Each entry must be given again exactly as it appears, with images excluded.

Items from a data source:
╭──

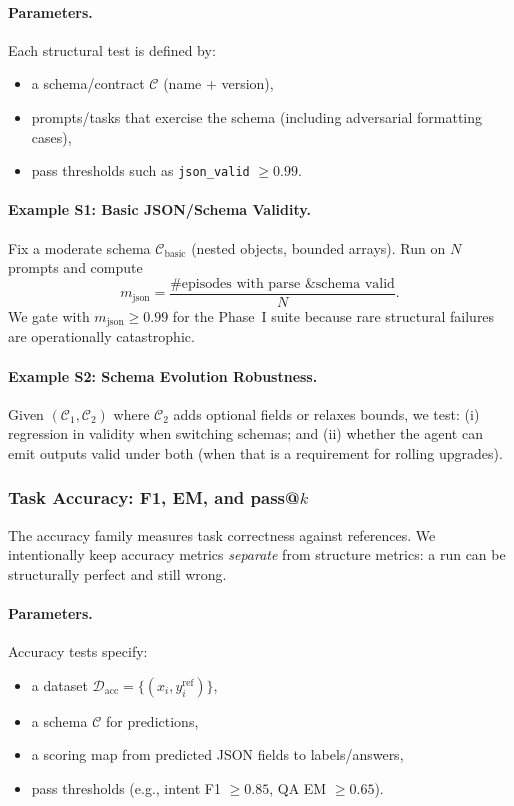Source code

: \documentclass[11pt]{article}
\begin{document}
\paragraph{Parameters.}
Each structural test is defined by:
\begin{itemize}[leftmargin=12pt]
    \item a schema/contract $\mathcal{C}$ (name + version),
    \item prompts/tasks that exercise the schema (including adversarial formatting cases),
    \item pass thresholds such as \texttt{json\_valid} $\ge 0.99$.
\end{itemize}

\paragraph{Example S1: Basic JSON/Schema Validity.}
Fix a moderate schema $\mathcal{C}_{\text{basic}}$ (nested objects, bounded arrays).
Run on $N$ prompts and compute
\[
m_{\text{json}} = \frac{\#\text{episodes with parse \& schema valid}}{N}.
\]
We gate with $m_{\text{json}} \ge 0.99$ for the Phase~I suite because rare structural failures are operationally catastrophic.

\paragraph{Example S2: Schema Evolution Robustness.}
Given $(\mathcal{C}_1,\mathcal{C}_2)$ where $\mathcal{C}_2$ adds optional fields or relaxes bounds, we test:
(i) regression in validity when switching schemas; and (ii) whether the agent can emit outputs valid under both (when that is a requirement for rolling upgrades).

\subsubsection{Task Accuracy: F1, EM, and pass@\texorpdfstring{$k$}{k}}

The accuracy family measures task correctness against references.
We intentionally keep accuracy metrics \emph{separate} from structure metrics: a run can be structurally perfect and still wrong.

\paragraph{Parameters.}
Accuracy tests specify:
\begin{itemize}[leftmargin=12pt]
    \item a dataset $\mathcal{D}_{\text{acc}} = \{(x_i, y_i^{\text{ref}})\}$,
    \item a schema $\mathcal{C}$ for predictions,
    \item a scoring map from predicted JSON fields to labels/answers,
    \item pass thresholds (e.g., intent F1 $\ge 0.85$, QA EM $\ge 0.65$).
\end{itemize}
\end{document}
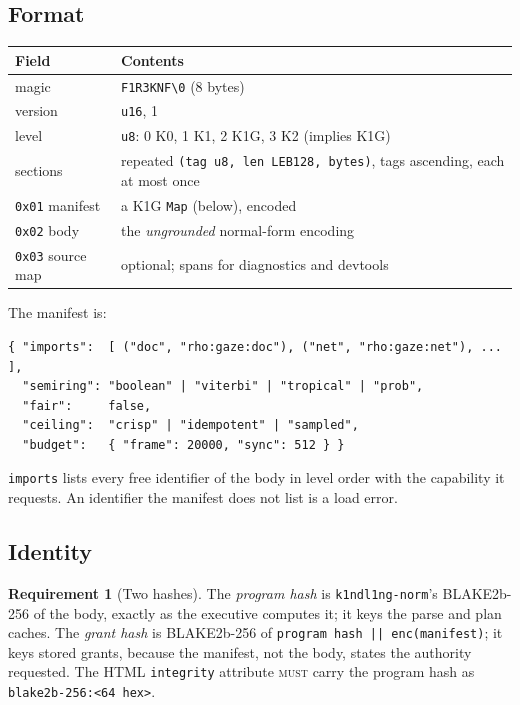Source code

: \documentclass[11pt]{article}
\theoremstyle{definition}
\newtheorem{requirement}{Requirement}
\theoremstyle{remark}
\newcommand{\MUST}{\textsc{must}}
\newcommand{\code}[1]{\texttt{#1}}
\begin{document}
\subsection{Format}
\begin{center}\small
\begin{tabularx}{\linewidth}{@{}lX@{}}
\toprule
Field & Contents\\
\midrule
magic & \code{F1R3KNF\textbackslash0} (8 bytes)\\
version & \code{u16}, 1\\
level & \code{u8}: 0 K0, 1 K1, 2 K1G, 3 K2 (implies K1G)\\
sections & repeated \code{(tag u8, len LEB128, bytes)}, tags ascending, each at most once\\
\quad\code{0x01} manifest & a K1G \code{Map} (below), encoded\\
\quad\code{0x02} body & the \emph{ungrounded} normal-form encoding\\
\quad\code{0x03} source map & optional; spans for diagnostics and devtools\\
\bottomrule
\end{tabularx}
\end{center}

\noindent
The manifest is:
\begin{lstlisting}
{ "imports":  [ ("doc", "rho:gaze:doc"), ("net", "rho:gaze:net"), ... ],
  "semiring": "boolean" | "viterbi" | "tropical" | "prob",
  "fair":     false,
  "ceiling":  "crisp" | "idempotent" | "sampled",
  "budget":   { "frame": 20000, "sync": 512 } }
\end{lstlisting}
\code{imports} lists every free identifier of the body in level order with the
capability it requests. An identifier the manifest does not list is a load error.

\subsection{Identity}
\begin{requirement}[Two hashes]
The \emph{program hash} is \code{k1ndl1ng-norm}'s BLAKE2b-256 of the body, exactly
as the executive computes it; it keys the parse and plan caches. The \emph{grant
hash} is BLAKE2b-256 of \code{program hash || enc(manifest)}; it keys stored grants,
because the manifest, not the body, states the authority requested.
The HTML \code{integrity} attribute \MUST{} carry the program hash as
\code{blake2b-256:<64 hex>}.
\end{requirement}
\end{document}

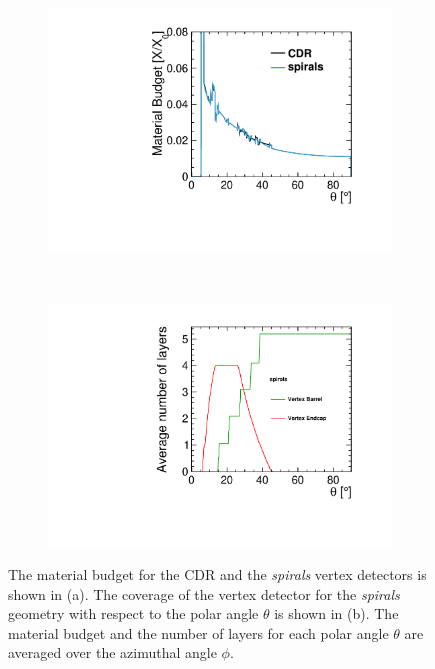 \begin{figure}[H]
  \begin{subfigure}[b]{0.5\textwidth}
    \centering
    \includegraphics[scale=0.4]{Figures/Geometries/material_budget_spirals.pdf}
    \caption{}\label{fig:materialBudgSpiralEndcap}
  \end{subfigure}~
  \begin{subfigure}[b]{0.5\textwidth}
    \centering
    \includegraphics[scale=0.4]{Figures/Geometries/nb_layer_spirals.pdf}
    \caption{}\label{fig:spiral_nb_barrel_endcap}
  \end{subfigure}
  \caption{The material budget for the CDR and the {\it spirals} vertex detectors is shown in (a). The coverage of the vertex detector for the {\it spirals} geometry with respect to the polar angle $\theta$ is shown in (b). The material budget and the number of layers for each polar angle $\theta$ are averaged over the azimuthal angle $\phi$.}
\end{figure}


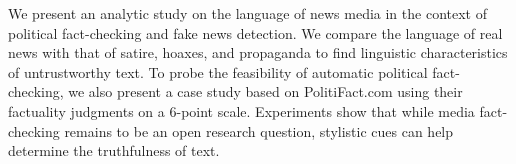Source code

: We present an analytic study on the language of news media in the context of political fact-checking and fake news detection. We compare the language of real news with that of satire, hoaxes, and propaganda to find linguistic characteristics of untrustworthy text. To probe the feasibility of automatic political fact-checking, we also present a case study based on PolitiFact.com using their factuality judgments on a 6-point scale. Experiments show that while media fact-checking remains to be an open research question, stylistic cues can help determine the truthfulness of text.
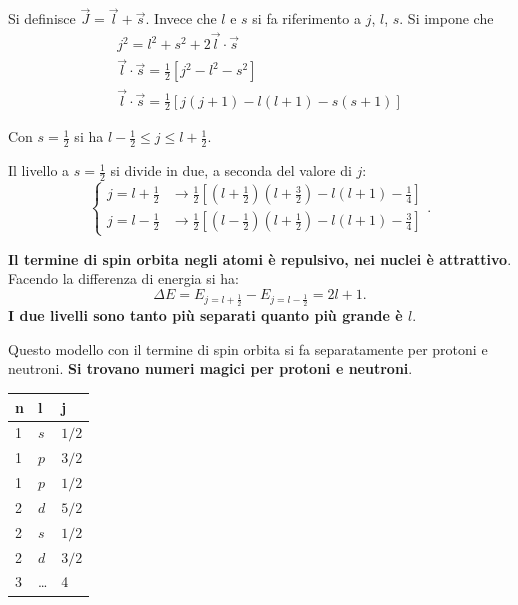 \documentclass[a4paper,11pt,twoside,openany]{book}
\theoremstyle{definition}
\theoremstyle{plain}
\theoremstyle{plain}
\theoremstyle{definition}
\begin{document}
Si definisce $\vec J=\vec l +\vec s$. Invece che $l$ e $s$ si fa riferimento a $j$, $l$, $s$. Si impone che \begin{equation}
\begin{split}
j^2=l^2+s^2+2\vec l\cdot\vec s\\
\vec l\cdot\vec s=\frac{1}{2}\left[j^2-l^2-s^2\right]\\
\vec l\cdot\vec s=\frac{1}{2}\left[j(j+1)-l(l+1)-s(s+1)\right]
\end{split}
\end{equation}

Con $s=\frac{1}{2}$ si ha $l-\frac{1}{2}\le j\le l+\frac{1}{2}$.

Il livello a $s=\frac{1}{2}$ si divide in due, a seconda del valore di $j$:
\begin{equation}
\begin{cases}
j=l+\frac{1}{2} & \longrightarrow \frac{1}{2}\left[\left(l+\frac{1}{2}\right)\left(l+\frac{3}{2}\right)-l\left(l+1\right)-\frac{1}{4}\right] \\
j=l-\frac{1}{2} & \longrightarrow \frac{1}{2}\left[\left(l-\frac{1}{2}\right)\left(l+\frac{1}{2}\right)-l\left(l+1\right)-\frac{3}{4}\right]
\end{cases}.
\end{equation}

\textbf{Il termine di spin orbita negli atomi è repulsivo, nei nuclei è attrattivo}. Facendo la differenza di energia si ha:
\begin{equation}
\Delta E=E_{j=l+\frac{1}{2}}-E_{j=l-\frac{1}{2}}=2l+1.
\end{equation}
\textbf{I due livelli sono tanto più separati quanto più grande è $l$}.

Questo modello con il termine di spin orbita si fa separatamente per protoni e neutroni. \textbf{Si trovano numeri magici per protoni e neutroni}.

\begin{center}\begin{tabularx}{\textwidth}{XXl}
\toprule
n & l & j\\
\midrule
1 & $s$ & $1/2$ \\
1 & $p$ & $3/2$ \\
1 & $p$ & $1/2$ \\
2 & $d$ & $5/2$ \\
2 & $s$ & $1/2$ \\
2 & $d$ & $3/2$ \\
3 & \dots & 4 \\
\bottomrule
\end{tabularx}\end{center}
\end{document}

╰──

=== Solution to the exercise ===
Source code

: \documentclass[11pt]{article}
\begin{document}
\paragraph{Parameters.}
Each structural test is defined by:
\begin{itemize}[leftmargin=12pt]
    \item a schema/contract $\mathcal{C}$ (name + version),
    \item prompts/tasks that exercise the schema (including adversarial formatting cases),
    \item pass thresholds such as \texttt{json\_valid} $\ge 0.99$.
\end{itemize}

\paragraph{Example S1: Basic JSON/Schema Validity.}
Fix a moderate schema $\mathcal{C}_{\text{basic}}$ (nested objects, bounded arrays).
Run on $N$ prompts and compute
\[
m_{\text{json}} = \frac{\#\text{episodes with parse \& schema valid}}{N}.
\]
We gate with $m_{\text{json}} \ge 0.99$ for the Phase~I suite because rare structural failures are operationally catastrophic.

\paragraph{Example S2: Schema Evolution Robustness.}
Given $(\mathcal{C}_1,\mathcal{C}_2)$ where $\mathcal{C}_2$ adds optional fields or relaxes bounds, we test:
(i) regression in validity when switching schemas; and (ii) whether the agent can emit outputs valid under both (when that is a requirement for rolling upgrades).

\subsubsection{Task Accuracy: F1, EM, and pass@\texorpdfstring{$k$}{k}}

The accuracy family measures task correctness against references.
We intentionally keep accuracy metrics \emph{separate} from structure metrics: a run can be structurally perfect and still wrong.

\paragraph{Parameters.}
Accuracy tests specify:
\begin{itemize}[leftmargin=12pt]
    \item a dataset $\mathcal{D}_{\text{acc}} = \{(x_i, y_i^{\text{ref}})\}$,
    \item a schema $\mathcal{C}$ for predictions,
    \item a scoring map from predicted JSON fields to labels/answers,
    \item pass thresholds (e.g., intent F1 $\ge 0.85$, QA EM $\ge 0.65$).
\end{itemize}
\end{document}
Source code

: \documentclass[11pt]{article}
\theoremstyle{definition}
\newtheorem{requirement}{Requirement}
\theoremstyle{remark}
\newcommand{\MUST}{\textsc{must}}
\newcommand{\code}[1]{\texttt{#1}}
\begin{document}
\subsection{Format}
\begin{center}\small
\begin{tabularx}{\linewidth}{@{}lX@{}}
\toprule
Field & Contents\\
\midrule
magic & \code{F1R3KNF\textbackslash0} (8 bytes)\\
version & \code{u16}, 1\\
level & \code{u8}: 0 K0, 1 K1, 2 K1G, 3 K2 (implies K1G)\\
sections & repeated \code{(tag u8, len LEB128, bytes)}, tags ascending, each at most once\\
\quad\code{0x01} manifest & a K1G \code{Map} (below), encoded\\
\quad\code{0x02} body & the \emph{ungrounded} normal-form encoding\\
\quad\code{0x03} source map & optional; spans for diagnostics and devtools\\
\bottomrule
\end{tabularx}
\end{center}

\noindent
The manifest is:
\begin{lstlisting}
{ "imports":  [ ("doc", "rho:gaze:doc"), ("net", "rho:gaze:net"), ... ],
  "semiring": "boolean" | "viterbi" | "tropical" | "prob",
  "fair":     false,
  "ceiling":  "crisp" | "idempotent" | "sampled",
  "budget":   { "frame": 20000, "sync": 512 } }
\end{lstlisting}
\code{imports} lists every free identifier of the body in level order with the
capability it requests. An identifier the manifest does not list is a load error.

\subsection{Identity}
\begin{requirement}[Two hashes]
The \emph{program hash} is \code{k1ndl1ng-norm}'s BLAKE2b-256 of the body, exactly
as the executive computes it; it keys the parse and plan caches. The \emph{grant
hash} is BLAKE2b-256 of \code{program hash || enc(manifest)}; it keys stored grants,
because the manifest, not the body, states the authority requested.
The HTML \code{integrity} attribute \MUST{} carry the program hash as
\code{blake2b-256:<64 hex>}.
\end{requirement}
\end{document}

 \begin{figure}[H]
  \begin{subfigure}[b]{0.5\textwidth}
    \centering
    \includegraphics[scale=0.4]{Figures/Geometries/material_budget_spirals.pdf}
    \caption{}\label{fig:materialBudgSpiralEndcap}
  \end{subfigure}~
  \begin{subfigure}[b]{0.5\textwidth}
    \centering
    \includegraphics[scale=0.4]{Figures/Geometries/nb_layer_spirals.pdf}
    \caption{}\label{fig:spiral_nb_barrel_endcap}
  \end{subfigure}
  \caption{The material budget for the CDR and the {\it spirals} vertex detectors is shown in (a). The coverage of the vertex detector for the {\it spirals} geometry with respect to the polar angle $\theta$ is shown in (b). The material budget and the number of layers for each polar angle $\theta$ are averaged over the azimuthal angle $\phi$.}
\end{figure}


Source code

: We present an analytic study on the language of news media in the context of political fact-checking and fake news detection. We compare the language of real news with that of satire, hoaxes, and propaganda to find linguistic characteristics of untrustworthy text. To probe the feasibility of automatic political fact-checking, we also present a case study based on PolitiFact.com using their factuality judgments on a 6-point scale. Experiments show that while media fact-checking remains to be an open research question, stylistic cues can help determine the truthfulness of text.
 \documentclass[a4paper,11pt,twoside,openany]{book}
\theoremstyle{definition}
\theoremstyle{plain}
\theoremstyle{plain}
\theoremstyle{definition}
\begin{document}
Si definisce $\vec J=\vec l +\vec s$. Invece che $l$ e $s$ si fa riferimento a $j$, $l$, $s$. Si impone che \begin{equation}
\begin{split}
j^2=l^2+s^2+2\vec l\cdot\vec s\\
\vec l\cdot\vec s=\frac{1}{2}\left[j^2-l^2-s^2\right]\\
\vec l\cdot\vec s=\frac{1}{2}\left[j(j+1)-l(l+1)-s(s+1)\right]
\end{split}
\end{equation}

Con $s=\frac{1}{2}$ si ha $l-\frac{1}{2}\le j\le l+\frac{1}{2}$.

Il livello a $s=\frac{1}{2}$ si divide in due, a seconda del valore di $j$:
\begin{equation}
\begin{cases}
j=l+\frac{1}{2} & \longrightarrow \frac{1}{2}\left[\left(l+\frac{1}{2}\right)\left(l+\frac{3}{2}\right)-l\left(l+1\right)-\frac{1}{4}\right] \\
j=l-\frac{1}{2} & \longrightarrow \frac{1}{2}\left[\left(l-\frac{1}{2}\right)\left(l+\frac{1}{2}\right)-l\left(l+1\right)-\frac{3}{4}\right]
\end{cases}.
\end{equation}

\textbf{Il termine di spin orbita negli atomi è repulsivo, nei nuclei è attrattivo}. Facendo la differenza di energia si ha:
\begin{equation}
\Delta E=E_{j=l+\frac{1}{2}}-E_{j=l-\frac{1}{2}}=2l+1.
\end{equation}
\textbf{I due livelli sono tanto più separati quanto più grande è $l$}.

Questo modello con il termine di spin orbita si fa separatamente per protoni e neutroni. \textbf{Si trovano numeri magici per protoni e neutroni}.

\begin{center}\begin{tabularx}{\textwidth}{XXl}
\toprule
n & l & j\\
\midrule
1 & $s$ & $1/2$ \\
1 & $p$ & $3/2$ \\
1 & $p$ & $1/2$ \\
2 & $d$ & $5/2$ \\
2 & $s$ & $1/2$ \\
2 & $d$ & $3/2$ \\
3 & \dots & 4 \\
\bottomrule
\end{tabularx}\end{center}
\end{document}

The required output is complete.